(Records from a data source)
· · · ·
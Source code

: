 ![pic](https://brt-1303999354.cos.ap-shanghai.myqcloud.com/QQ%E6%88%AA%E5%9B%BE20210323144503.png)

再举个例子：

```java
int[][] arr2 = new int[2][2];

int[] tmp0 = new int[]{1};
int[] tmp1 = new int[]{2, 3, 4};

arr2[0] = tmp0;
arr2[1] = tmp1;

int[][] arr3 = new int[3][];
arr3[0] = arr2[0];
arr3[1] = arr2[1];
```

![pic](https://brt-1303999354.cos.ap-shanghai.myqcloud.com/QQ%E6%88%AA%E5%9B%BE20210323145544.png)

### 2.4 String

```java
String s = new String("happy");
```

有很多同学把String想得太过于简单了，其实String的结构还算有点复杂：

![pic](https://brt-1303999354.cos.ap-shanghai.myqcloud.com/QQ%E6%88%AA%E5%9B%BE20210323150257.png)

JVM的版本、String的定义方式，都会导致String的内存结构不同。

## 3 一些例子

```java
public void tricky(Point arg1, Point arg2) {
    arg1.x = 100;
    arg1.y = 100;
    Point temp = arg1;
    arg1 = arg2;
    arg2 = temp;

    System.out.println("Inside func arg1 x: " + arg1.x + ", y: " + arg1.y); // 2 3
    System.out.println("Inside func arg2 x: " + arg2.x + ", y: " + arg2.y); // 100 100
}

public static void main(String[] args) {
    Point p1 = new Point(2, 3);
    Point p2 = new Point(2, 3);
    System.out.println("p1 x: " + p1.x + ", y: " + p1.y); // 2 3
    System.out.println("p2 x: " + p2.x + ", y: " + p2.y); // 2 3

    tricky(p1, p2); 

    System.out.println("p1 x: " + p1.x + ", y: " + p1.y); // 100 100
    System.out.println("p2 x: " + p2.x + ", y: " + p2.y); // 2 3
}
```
· · · ·
## TASK
An exact transcription of the entries is needed, complete to the final line.

## SOLVED PROBLEM
Source code

: ![pic](https://brt-1303999354.cos.ap-shanghai.myqcloud.com/QQ%E6%88%AA%E5%9B%BE20210323144503.png)

再举个例子：

```java
int[][] arr2 = new int[2][2];

int[] tmp0 = new int[]{1};
int[] tmp1 = new int[]{2, 3, 4};

arr2[0] = tmp0;
arr2[1] = tmp1;

int[][] arr3 = new int[3][];
arr3[0] = arr2[0];
arr3[1] = arr2[1];
```

![pic](https://brt-1303999354.cos.ap-shanghai.myqcloud.com/QQ%E6%88%AA%E5%9B%BE20210323145544.png)

### 2.4 String

```java
String s = new String("happy");
```

有很多同学把String想得太过于简单了，其实String的结构还算有点复杂：

![pic](https://brt-1303999354.cos.ap-shanghai.myqcloud.com/QQ%E6%88%AA%E5%9B%BE20210323150257.png)

JVM的版本、String的定义方式，都会导致String的内存结构不同。

## 3 一些例子

```java
public void tricky(Point arg1, Point arg2) {
    arg1.x = 100;
    arg1.y = 100;
    Point temp = arg1;
    arg1 = arg2;
    arg2 = temp;

    System.out.println("Inside func arg1 x: " + arg1.x + ", y: " + arg1.y); // 2 3
    System.out.println("Inside func arg2 x: " + arg2.x + ", y: " + arg2.y); // 100 100
}

public static void main(String[] args) {
    Point p1 = new Point(2, 3);
    Point p2 = new Point(2, 3);
    System.out.println("p1 x: " + p1.x + ", y: " + p1.y); // 2 3
    System.out.println("p2 x: " + p2.x + ", y: " + p2.y); // 2 3

    tricky(p1, p2); 

    System.out.println("p1 x: " + p1.x + ", y: " + p1.y); // 100 100
    System.out.println("p2 x: " + p2.x + ", y: " + p2.y); // 2 3
}
```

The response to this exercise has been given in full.